Definitions
| Term | Description |
| Direct Care |
"The term ‘direct care’ is defined as a clinical, social or public health activity concerned with the prevention, investigation and treatment of illness and the alleviation of suffering of individuals (all activities that directly contribute to the diagnosis, care and treatment of an individual). It includes:
It does not include research, teaching, financial audit, service management activities or risk stratification (see note below on borderline cases).” |
| Indirect Care |
"The term ‘indirect care’ is defined as activities that contribute to the overall provision of services to a population as a whole or a group of patients with a particular condition, but which fall outside the scope of direct care. It covers health services management, preventative medicine, and medical research. Examples of indirect care activities include risk prediction and stratification (see note below on borderline cases), service evaluation, needs assessment, and financial audit. The key reason for distinguishing between purposes in this way is that it is generally possible to imply consent for the use of confidential information for direct care purposes but not for other purposes. There are some exceptions and some tricky borderline cases on which specific guidance is provided." |
Supported Use Cases
The only supported use cases for IM1 Bulk Extracts are:
Targeted extracts for specific reporting use cases (e.g. CH-IS extracts)

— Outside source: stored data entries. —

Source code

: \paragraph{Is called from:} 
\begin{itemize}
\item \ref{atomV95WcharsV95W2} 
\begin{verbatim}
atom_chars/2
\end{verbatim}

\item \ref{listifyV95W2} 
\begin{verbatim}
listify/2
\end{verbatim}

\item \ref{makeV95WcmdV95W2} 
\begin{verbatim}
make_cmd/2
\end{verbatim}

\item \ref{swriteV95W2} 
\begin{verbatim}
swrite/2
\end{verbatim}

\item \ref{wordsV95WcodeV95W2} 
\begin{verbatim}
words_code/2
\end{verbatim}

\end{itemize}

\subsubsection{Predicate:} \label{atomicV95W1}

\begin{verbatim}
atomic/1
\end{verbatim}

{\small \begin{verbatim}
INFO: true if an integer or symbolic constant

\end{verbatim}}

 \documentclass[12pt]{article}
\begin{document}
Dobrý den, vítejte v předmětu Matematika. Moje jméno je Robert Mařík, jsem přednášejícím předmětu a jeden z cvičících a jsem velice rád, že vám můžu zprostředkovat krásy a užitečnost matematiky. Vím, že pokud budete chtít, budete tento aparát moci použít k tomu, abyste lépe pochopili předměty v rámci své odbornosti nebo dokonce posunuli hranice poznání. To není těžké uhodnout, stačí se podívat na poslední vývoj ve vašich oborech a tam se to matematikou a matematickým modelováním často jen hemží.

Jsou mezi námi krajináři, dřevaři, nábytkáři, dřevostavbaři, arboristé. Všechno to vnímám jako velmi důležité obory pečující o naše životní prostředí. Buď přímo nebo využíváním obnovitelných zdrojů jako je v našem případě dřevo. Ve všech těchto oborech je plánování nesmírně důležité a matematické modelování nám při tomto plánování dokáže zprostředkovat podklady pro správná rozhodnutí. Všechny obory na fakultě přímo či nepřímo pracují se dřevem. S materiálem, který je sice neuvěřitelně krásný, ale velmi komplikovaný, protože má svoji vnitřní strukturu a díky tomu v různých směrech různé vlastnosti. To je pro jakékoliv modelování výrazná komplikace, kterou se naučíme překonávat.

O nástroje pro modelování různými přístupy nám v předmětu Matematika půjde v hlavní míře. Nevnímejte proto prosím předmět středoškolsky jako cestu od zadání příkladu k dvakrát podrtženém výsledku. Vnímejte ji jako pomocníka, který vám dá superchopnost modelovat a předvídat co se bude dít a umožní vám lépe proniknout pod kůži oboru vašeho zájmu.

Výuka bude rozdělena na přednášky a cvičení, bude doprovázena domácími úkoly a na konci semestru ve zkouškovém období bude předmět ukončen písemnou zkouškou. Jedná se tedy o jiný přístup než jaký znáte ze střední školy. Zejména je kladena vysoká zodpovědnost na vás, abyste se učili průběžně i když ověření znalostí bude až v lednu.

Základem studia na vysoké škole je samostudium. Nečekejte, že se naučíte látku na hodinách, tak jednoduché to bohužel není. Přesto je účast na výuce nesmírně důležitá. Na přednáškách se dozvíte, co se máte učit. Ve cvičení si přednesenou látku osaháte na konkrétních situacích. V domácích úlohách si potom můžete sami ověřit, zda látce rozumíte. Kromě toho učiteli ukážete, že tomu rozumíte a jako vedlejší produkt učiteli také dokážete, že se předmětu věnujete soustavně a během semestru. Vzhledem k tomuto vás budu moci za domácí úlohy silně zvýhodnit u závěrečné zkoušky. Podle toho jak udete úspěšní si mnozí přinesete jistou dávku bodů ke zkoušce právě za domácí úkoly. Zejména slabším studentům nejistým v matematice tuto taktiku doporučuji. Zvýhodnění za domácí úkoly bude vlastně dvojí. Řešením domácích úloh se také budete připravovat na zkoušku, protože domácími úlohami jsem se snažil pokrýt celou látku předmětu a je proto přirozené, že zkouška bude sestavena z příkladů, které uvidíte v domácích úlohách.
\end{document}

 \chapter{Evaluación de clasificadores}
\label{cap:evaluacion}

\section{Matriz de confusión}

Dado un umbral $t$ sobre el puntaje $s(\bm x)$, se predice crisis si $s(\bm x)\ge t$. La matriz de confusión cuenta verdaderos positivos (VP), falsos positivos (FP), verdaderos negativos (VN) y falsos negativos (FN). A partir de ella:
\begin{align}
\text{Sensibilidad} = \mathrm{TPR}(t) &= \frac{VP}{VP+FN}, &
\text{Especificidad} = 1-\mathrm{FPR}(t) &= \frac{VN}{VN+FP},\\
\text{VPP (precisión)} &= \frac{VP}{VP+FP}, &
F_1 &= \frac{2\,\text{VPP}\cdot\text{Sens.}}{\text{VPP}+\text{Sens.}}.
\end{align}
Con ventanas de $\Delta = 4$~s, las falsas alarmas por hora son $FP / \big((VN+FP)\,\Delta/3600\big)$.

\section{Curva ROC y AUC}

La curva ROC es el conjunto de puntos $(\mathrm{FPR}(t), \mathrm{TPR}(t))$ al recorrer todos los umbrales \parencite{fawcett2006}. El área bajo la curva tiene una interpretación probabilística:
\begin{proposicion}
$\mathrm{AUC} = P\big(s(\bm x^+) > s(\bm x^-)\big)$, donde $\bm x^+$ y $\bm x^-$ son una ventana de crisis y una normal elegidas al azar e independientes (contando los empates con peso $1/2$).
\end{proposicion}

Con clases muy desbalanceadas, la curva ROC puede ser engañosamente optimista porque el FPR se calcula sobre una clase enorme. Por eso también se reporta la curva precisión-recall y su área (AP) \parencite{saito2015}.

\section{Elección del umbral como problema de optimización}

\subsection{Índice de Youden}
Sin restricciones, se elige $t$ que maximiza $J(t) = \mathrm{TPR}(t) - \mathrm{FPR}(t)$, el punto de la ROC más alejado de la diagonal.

Broad data extract to transfer to data warehouse (e.g. PHM/extracts)
Direct care planning where the organisation has a legitimate relationship (e.g. the GP Practice themselves running call/recall processes)
IM1 bulk must not be used for the following use cases:
Direct care for third party organisations delivering care (e.g. record viewers or clinical decision support) - use IM1 transactional
Patient facing services (e.g. patients viewing their own records) - use IM1 PFS
Data migration - Use the NHS data migration standard
Data Extract Definition
We are able to query the reporting database tables to meet your needs and can define multiple different queries to be exported in the same extract, or to join on reporting database tables as required.
The Data Extract Definition is defined as an “SQL” query against the reporting data tables. Inline with the principle of minimisation of data egress, your queries must select the minimum data and fields required for the use case.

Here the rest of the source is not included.